Esta manhã caí dentro de mim como quem cai num poço. Encontro-me rastejando, escorregando entre essas pedras com limo que conheço tão bem. Embora estratégias infalíveis não me faltem para escapar daqui, durmo confortavelmente abraçado à ausência, sem me debater com a inexistência de fome e calor.

Diariamente me acalmo como quem tem à mão, dentro da segunda gaveta do armário, suas pílulas calmantes para crises nervosas. É vazio e ao mesmo tempo intenso, não sei bem.

Por dias tenho sucumbido a esse desejo de ser outro e a esperança às vezes me pega. Depois ela solta, e eu escapo de volta para o poço. Imagino que mais à frente me espera a vida, segurando na mão um saco de lições valiosas que não me valem. Essas falácias, ao contrário de me redimirem, enterram, sufocam.

Permaneço indiferente frente aos acontecimentos inquestionáveis, sucessivos eventos maravilhosos da natureza, coisas brotando, coisas chovendo, coisas morrendo, coisas se transformado como num balé contemporâneo.

Há tanta coisa no mundo para se ver e eu trancado no meu quarto. Sei que na vida sucedem-se as fases boas e ruins e que há tempo para tudo, aprendi no Eclesiastes. Tudo, Senhor, é um grande treino. mas, para quê?

O caso é que as coisas não andam bem e nada de cair um fruto maduro dessa árvore infrutífera. Há um mundo com tantas promessas ao cruzar da porta, mas sofro agora de uma estranha dor nas pernas que me estanca e impede de caminhar muito longe.
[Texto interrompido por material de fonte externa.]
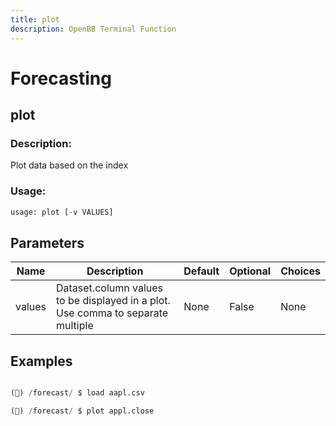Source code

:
 ```yaml
---
title: plot
description: OpenBB Terminal Function
---
```


# Forecasting

## plot

### Description: 

Plot data based on the index

### Usage: 
```python
usage: plot [-v VALUES]
```

## Parameters

| Name | Description | Default | Optional | Choices |
| ---- | ----------- | ------- | -------- | ------- |
| values | Dataset.column values to be displayed in a plot. Use comma to separate multiple | None | False | None |


## Examples

```python

(🦋) /forecast/ $ load aapl.csv

(🦋) /forecast/ $ plot appl.close

```

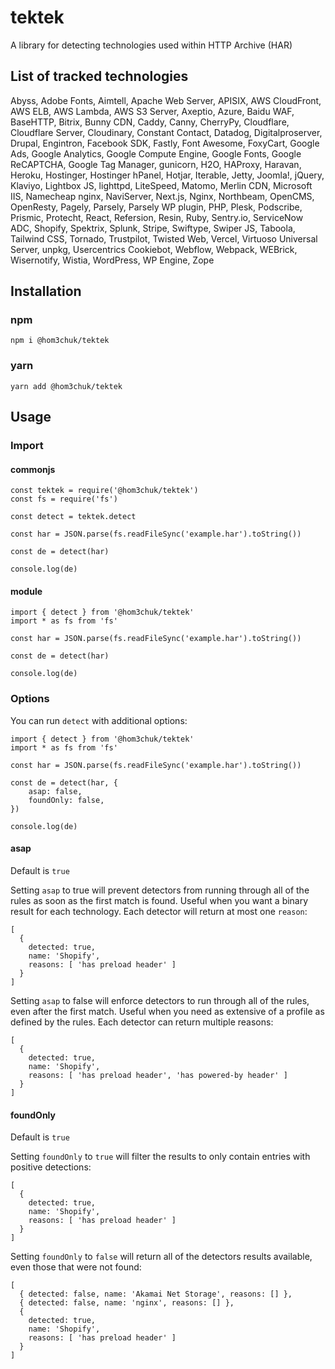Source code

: # tektek
A library for detecting technologies used within HTTP Archive (HAR)

## List of tracked technologies

Abyss, Adobe Fonts, Aimtell, Apache Web Server, APISIX, AWS CloudFront, AWS ELB, AWS Lambda, AWS S3 Server, Axeptio, Azure, Baidu WAF, BaseHTTP, Bitrix, Bunny CDN, Caddy, Canny, CherryPy, Cloudflare, Cloudflare Server, Cloudinary, Constant Contact, Datadog, Digitalproserver, Drupal, Engintron, Facebook SDK, Fastly, Font Awesome, FoxyCart, Google Ads, Google Analytics, Google Compute Engine, Google Fonts, Google ReCAPTCHA, Google Tag Manager, gunicorn, H2O, HAProxy, Haravan, Heroku, Hostinger, Hostinger hPanel, Hotjar, Iterable, Jetty, Joomla!, jQuery, Klaviyo, Lightbox JS, lighttpd, LiteSpeed, Matomo, Merlin CDN, Microsoft IIS, Namecheap nginx, NaviServer, Next.js, Nginx, Northbeam, OpenCMS, OpenResty, Pagely, Parsely, Parsely WP plugin, PHP, Plesk, Podscribe, Prismic, Protecht, React, Refersion, Resin, Ruby, Sentry.io, ServiceNow ADC, Shopify, Spektrix, Splunk, Stripe, Swiftype, Swiper JS, Taboola, Tailwind CSS, Tornado, Trustpilot, Twisted Web, Vercel, Virtuoso Universal Server, unpkg, Usercentrics Cookiebot, Webflow, Webpack, WEBrick, Wisernotify, Wistia, WordPress, WP Engine, Zope

## Installation

### npm

```
npm i @hom3chuk/tektek
```

### yarn

```
yarn add @hom3chuk/tektek
```

## Usage

### Import

#### commonjs

```
const tektek = require('@hom3chuk/tektek')
const fs = require('fs')

const detect = tektek.detect

const har = JSON.parse(fs.readFileSync('example.har').toString())

const de = detect(har)

console.log(de)
```

#### module

```
import { detect } from '@hom3chuk/tektek'
import * as fs from 'fs'

const har = JSON.parse(fs.readFileSync('example.har').toString())

const de = detect(har)

console.log(de)
```

### Options

You can run `detect` with additional options:
```
import { detect } from '@hom3chuk/tektek'
import * as fs from 'fs'

const har = JSON.parse(fs.readFileSync('example.har').toString())

const de = detect(har, {
    asap: false,
    foundOnly: false,
})

console.log(de)
```

#### asap

Default is `true`

Setting `asap` to true will prevent detectors from running through all of the rules as soon as the first match is found. Useful when you want a binary result for each technology. Each detector will return at most one `reason`:

```
[
  {
    detected: true,
    name: 'Shopify',
    reasons: [ 'has preload header' ]
  }
]
```

Setting `asap` to false will enforce detectors to run through all of the rules, even after the first match. Useful when you need as extensive of a profile as defined by the rules. Each detector can return multiple reasons:

```
[
  {
    detected: true,
    name: 'Shopify',
    reasons: [ 'has preload header', 'has powered-by header' ]
  }
]
```

#### foundOnly

Default is `true`

Setting `foundOnly` to `true` will filter the results to only contain entries with positive detections:

```
[
  {
    detected: true,
    name: 'Shopify',
    reasons: [ 'has preload header' ]
  }
]

```

Setting `foundOnly` to `false` will return all of the detectors results available, even those that were not found:

```
[
  { detected: false, name: 'Akamai Net Storage', reasons: [] },
  { detected: false, name: 'nginx', reasons: [] },
  {
    detected: true,
    name: 'Shopify',
    reasons: [ 'has preload header' ]
  }
]

```
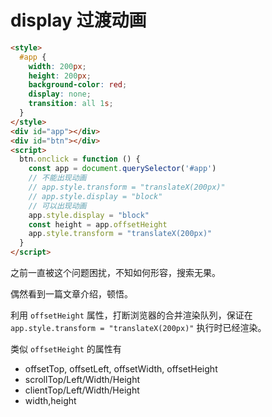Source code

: # display 过渡动画

```html
<style>
  #app {
    width: 200px;
    height: 200px;
    background-color: red;
    display: none;
    transition: all 1s;
  }
</style>
<div id="app"></div>
<div id="btn"></div>
<script>
  btn.onclick = function () {
    const app = document.querySelector('#app')
    // 不能出现动画
    // app.style.transform = "translateX(200px)"
    // app.style.display = "block"
    // 可以出现动画
    app.style.display = "block"
    const height = app.offsetHeight
    app.style.transform = "translateX(200px)"
  }
</script>
```

之前一直被这个问题困扰，不知如何形容，搜索无果。

偶然看到一篇文章介绍，顿悟。

利用 `offsetHeight` 属性，打断浏览器的合并渲染队列，保证在 `app.style.transform = "translateX(200px)"` 执行时已经渲染。

类似 `offsetHeight` 的属性有

* offsetTop, offsetLeft, offsetWidth, offsetHeight
* scrollTop/Left/Width/Height
* clientTop/Left/Width/Height
* width,height
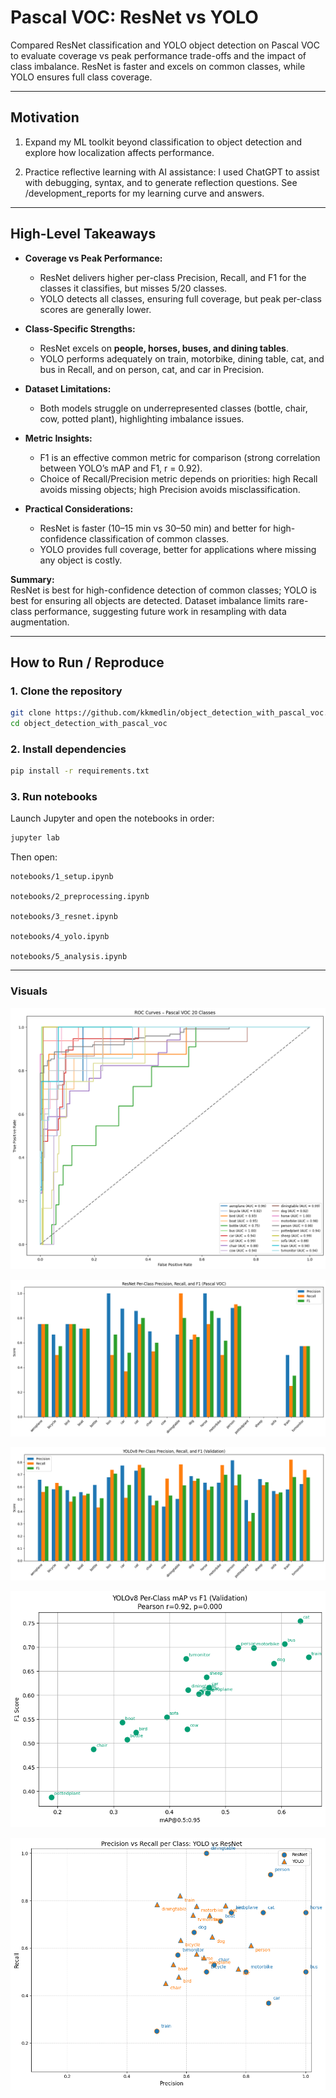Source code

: # Pascal VOC: ResNet vs YOLO
Compared ResNet classification and YOLO object detection on Pascal VOC to evaluate coverage vs peak performance trade-offs and the impact of class imbalance. ResNet is faster and excels on common classes, while YOLO ensures full class coverage.

---
## Motivation

1. Expand my ML toolkit beyond classification to object detection and explore how localization affects performance.

2. Practice reflective learning with AI assistance: I used ChatGPT to assist with debugging, syntax, and to generate reflection questions. See /development_reports for my learning curve and answers.

---

## High-Level Takeaways

- **Coverage vs Peak Performance:**  
  - ResNet delivers higher per-class Precision, Recall, and F1 for the classes it classifies, but misses 5/20 classes.  
  - YOLO detects all classes, ensuring full coverage, but peak per-class scores are generally lower.

- **Class-Specific Strengths:**  
  - ResNet excels on **people, horses, buses, and dining tables**.  
  - YOLO performs adequately on train, motorbike, dining table, cat, and bus in Recall, and on person, cat, and car in Precision.  

- **Dataset Limitations:**  
  - Both models struggle on underrepresented classes (bottle, chair, cow, potted plant), highlighting imbalance issues.

- **Metric Insights:**  
  - F1 is an effective common metric for comparison (strong correlation between YOLO’s mAP and F1, r = 0.92).  
  - Choice of Recall/Precision metric depends on priorities: high Recall avoids missing objects; high Precision avoids misclassification.

- **Practical Considerations:**  
  - ResNet is faster (10–15 min vs 30–50 min) and better for high-confidence classification of common classes.  
  - YOLO provides full coverage, better for applications where missing any object is costly.

**Summary:**  
ResNet is best for high-confidence detection of common classes; YOLO is best for ensuring all objects are detected. Dataset imbalance limits rare-class performance, suggesting future work in resampling with data augmentation.

---


## How to Run / Reproduce  

### 1. Clone the repository  
```bash
git clone https://github.com/kkmedlin/object_detection_with_pascal_voc.git
cd object_detection_with_pascal_voc
``` 

### 2. Install dependencies  
```bash
pip install -r requirements.txt
```  

### 3. Run notebooks

Launch Jupyter and open the notebooks in order:
```bash
jupyter lab
```
Then open:

    notebooks/1_setup.ipynb

    notebooks/2_preprocessing.ipynb

    notebooks/3_resnet.ipynb

    notebooks/4_yolo.ipynb

    notebooks/5_analysis.ipynb

---

### **Visuals**  
![FPR_vs TPR ROC_Curves (ResNet)](results/resnet_results/resnet_val_roc_curves.png)

![PRF1 Bar Chart (ResNet)](results/resnet_results/resnet_perclass_prf1.png)

![PRF1 Bar Chart (YOLO)](results/yolo_results/yolo_perclass_prf1.png)

![mAP vs F1 Scatterplot (YOLO)](results/yolo_results/yolo_map_vs_f1_scatter.png)

![Precision vs Recall Scatterplot](results/comparison_results/precision_recall_scatter.png)
 
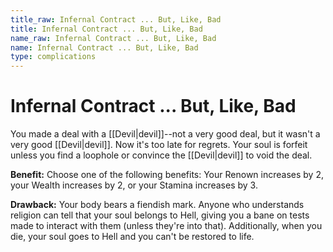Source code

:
 ```yaml
---
title_raw: Infernal Contract ... But, Like, Bad
title: Infernal Contract ... But, Like, Bad
name_raw: Infernal Contract ... But, Like, Bad
name: Infernal Contract ... But, Like, Bad
type: complications
---
```


# Infernal Contract ... But, Like, Bad

You made a deal with a [[Devil|devil]]--not a very good deal, but it wasn't a very good [[Devil|devil]]. Now it's too late for regrets. Your soul is forfeit unless you find a loophole or convince the [[Devil|devil]] to void the deal.

**Benefit:** Choose one of the following benefits: Your Renown increases by 2, your Wealth increases by 2, or your Stamina increases by 3.

**Drawback:** Your body bears a fiendish mark. Anyone who understands religion can tell that your soul belongs to Hell, giving you a bane on tests made to interact with them (unless they're into that). Additionally, when you die, your soul goes to Hell and you can't be restored to life.
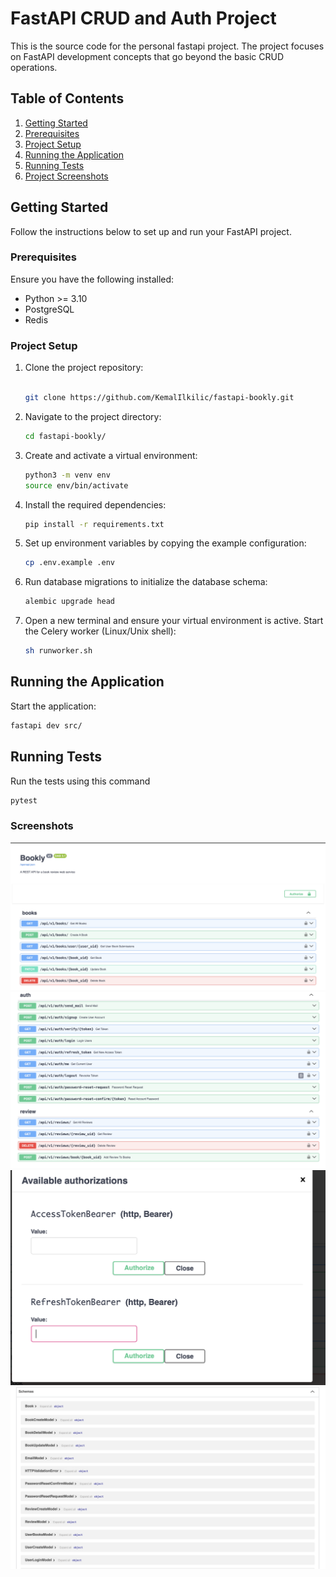 # FastAPI CRUD and Auth Project

This is the source code for the personal fastapi project. The project focuses on FastAPI development concepts that go beyond the basic CRUD operations.

## Table of Contents

1. [Getting Started](#getting-started)
2. [Prerequisites](#prerequisites)
3. [Project Setup](#project-setup)
4. [Running the Application](#running-the-application)
5. [Running Tests](#running-tests)
6. [Project Screenshots](#screenshots)

## Getting Started
Follow the instructions below to set up and run your FastAPI project.

### Prerequisites
Ensure you have the following installed:

- Python >= 3.10
- PostgreSQL
- Redis

### Project Setup
1. Clone the project repository:
    ```bash
    
    git clone https://github.com/KemalIlkilic/fastapi-bookly.git
    ```
   
2. Navigate to the project directory:
    ```bash
    cd fastapi-bookly/
    ```

3. Create and activate a virtual environment:
    ```bash
    python3 -m venv env
    source env/bin/activate
    ```

4. Install the required dependencies:
    ```bash
    pip install -r requirements.txt
    ```

5. Set up environment variables by copying the example configuration:
    ```bash
    cp .env.example .env
    ```

6. Run database migrations to initialize the database schema:
    ```bash
    alembic upgrade head
    ```

7. Open a new terminal and ensure your virtual environment is active. Start the Celery worker (Linux/Unix shell):
    ```bash
    sh runworker.sh
    ```

## Running the Application
Start the application:

```bash
fastapi dev src/
``` 

## Running Tests
Run the tests using this command
```bash
pytest
```

### Screenshots
![API Screenshot](images/api-1.png)
![API Screenshot](images/api-2.png)
![Bearer Screenshot](images/auth.png)
![Schemas Screenshot](images/schemas.png)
Sinto como se já tivesse vivido muito mais anos, talvez uma década inteira e toda vez que me permito um pequeno retrospecto, consigo me enxergar ainda com algum nível de inocência a salvo, fazendo previsões, apostando em mim, nas pessoas e num futuro promissor. Eram viagens, eram projetos, era até mesmo o amor. Era eu sorrindo para a vida e acreditando. Hoje sei que tudo isso restou apenas aqui, colado nesse álbum de fotografias.